Unrelated to Neil Gaiman, the rest of her acknowledgments make total sense too in seeing who she thanks for impacting her work. Like Janna Levin, author of Black Hole Blues, and Alan Lightman, author of Einstein's Dreams. Both apply a dreamy, poetic view to scientific discoveries, and their voices are similar to Popova's.
Overall Thoughts
I, again, would like to have a career that mimics Popova's cadence (probably slightly dialed down from her absurd, prolific creativity): the freedom to read and write every day, and to write about whatever she wants to read.
I thought her author bio captured this perfectly—"Maria Popova is a reader and a writer, and writes about what she reads on Brain Pickings..."
Figuring wasn't quite the magic I love and relish from her site, and I think scope was the reasoning. Still, I did appreciate it. I cherished the points she was trying to make, I loved the affection she displayed for each writer and figure who's made an impact on our cultural ecosystem, and I even liked the small moments in which bits of her personality or beliefs bubbled up. She's somewhat mysterious (again—something I'd like to embody) so I did get more of a feel for what she curates when she has the room to explore.
Again, I would have preferred either a broader brush or for the transitions or context to be a little less overwhelming—and found her writing to be a lot at times—but I like her. I'll read her generously. You get the vibe, even if I thought the execution could have been clearer.

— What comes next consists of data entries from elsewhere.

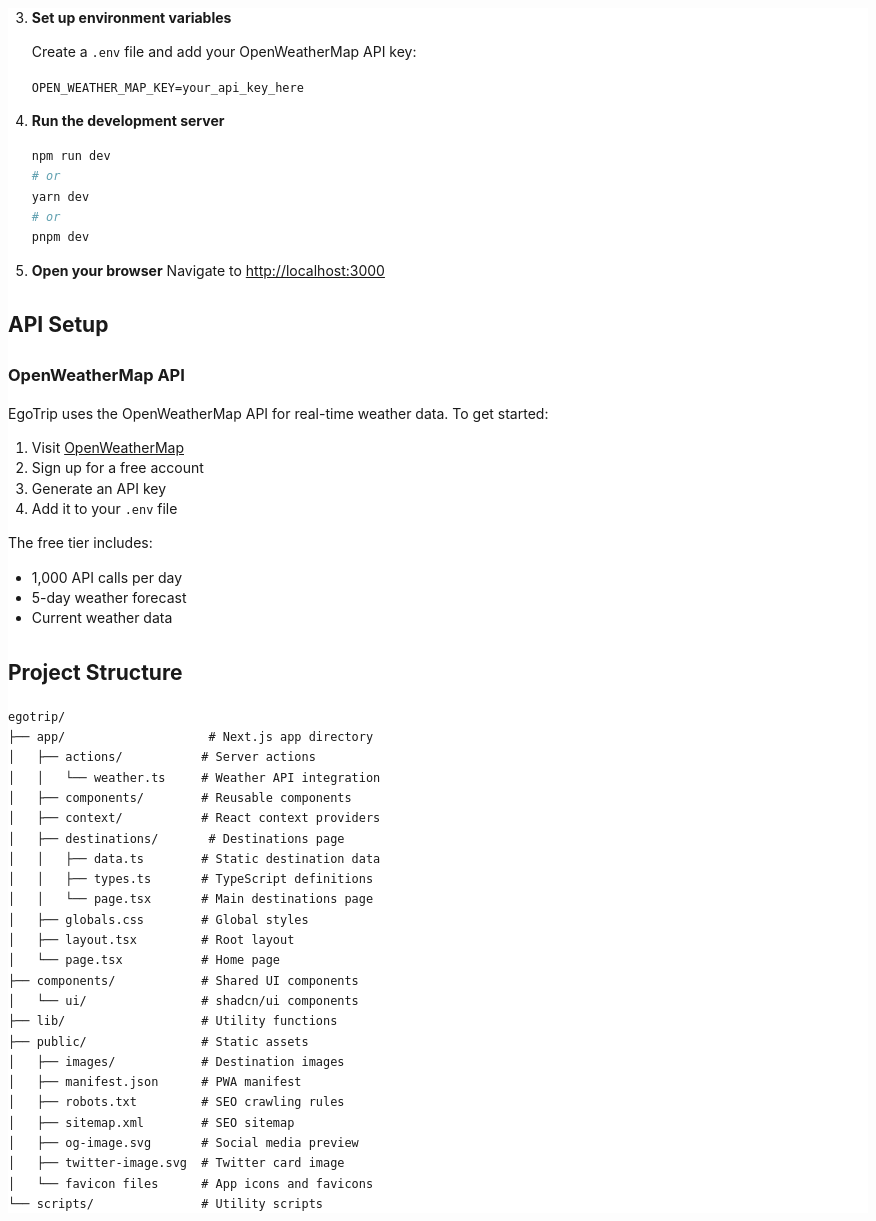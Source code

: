 3. **Set up environment variables**
   
   Create a `.env` file and add your OpenWeatherMap API key:
   ```env
   OPEN_WEATHER_MAP_KEY=your_api_key_here
   ```

4. **Run the development server**
   ```bash
   npm run dev
   # or
   yarn dev
   # or
   pnpm dev
   ```

5. **Open your browser**
   Navigate to [http://localhost:3000](http://localhost:3000)

## API Setup

### OpenWeatherMap API

EgoTrip uses the OpenWeatherMap API for real-time weather data. To get started:

1. Visit [OpenWeatherMap](https://openweathermap.org/api)
2. Sign up for a free account
3. Generate an API key
4. Add it to your `.env` file

The free tier includes:
- 1,000 API calls per day
- 5-day weather forecast
- Current weather data

## Project Structure

```
egotrip/
├── app/                    # Next.js app directory
│   ├── actions/           # Server actions
│   │   └── weather.ts     # Weather API integration
│   ├── components/        # Reusable components
│   ├── context/           # React context providers
│   ├── destinations/       # Destinations page
│   │   ├── data.ts        # Static destination data
│   │   ├── types.ts       # TypeScript definitions
│   │   └── page.tsx       # Main destinations page
│   ├── globals.css        # Global styles
│   ├── layout.tsx         # Root layout
│   └── page.tsx           # Home page
├── components/            # Shared UI components
│   └── ui/                # shadcn/ui components
├── lib/                   # Utility functions
├── public/                # Static assets
│   ├── images/            # Destination images
│   ├── manifest.json      # PWA manifest
│   ├── robots.txt         # SEO crawling rules
│   ├── sitemap.xml        # SEO sitemap
│   ├── og-image.svg       # Social media preview
│   ├── twitter-image.svg  # Twitter card image
│   └── favicon files      # App icons and favicons
└── scripts/               # Utility scripts
```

Plus, I loved the plethora of fun facts I can draw from now. Like Waldo's guilty pleasure being apples. (He and I have that in common, but I, unlike him, do not view it as a moral failing.)
For fans of:
Mad at the World: A Life of John Steinbeck by William Soulder; Einstein's Dreams by Alan Lightman; Black Hole Blues and Other Songs from Outer Space by Janna Levin; Pale Blue Dot by Carl Sagan.